WHAT THE TASK ASKS ▸ Go through the entries below and copy each line that holds the word "local".

───── SUPPLIED MATERIAL

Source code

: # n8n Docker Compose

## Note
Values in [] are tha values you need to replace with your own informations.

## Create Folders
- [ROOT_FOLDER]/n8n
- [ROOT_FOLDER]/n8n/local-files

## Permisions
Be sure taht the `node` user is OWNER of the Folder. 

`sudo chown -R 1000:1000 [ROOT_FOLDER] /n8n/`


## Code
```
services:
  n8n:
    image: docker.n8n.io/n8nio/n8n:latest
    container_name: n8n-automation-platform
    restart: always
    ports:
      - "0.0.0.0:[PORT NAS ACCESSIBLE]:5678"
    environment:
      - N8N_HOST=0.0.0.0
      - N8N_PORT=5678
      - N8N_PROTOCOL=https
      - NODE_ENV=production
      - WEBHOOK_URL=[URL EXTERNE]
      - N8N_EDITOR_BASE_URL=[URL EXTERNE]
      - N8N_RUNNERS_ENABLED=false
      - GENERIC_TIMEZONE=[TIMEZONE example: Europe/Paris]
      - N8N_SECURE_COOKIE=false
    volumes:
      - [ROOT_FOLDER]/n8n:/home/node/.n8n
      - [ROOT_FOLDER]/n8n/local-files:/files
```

──────────

RESPONSE AREA ▸
- [ROOT_FOLDER]/n8n/local-files
      - [ROOT_FOLDER]/n8n/local-files:/files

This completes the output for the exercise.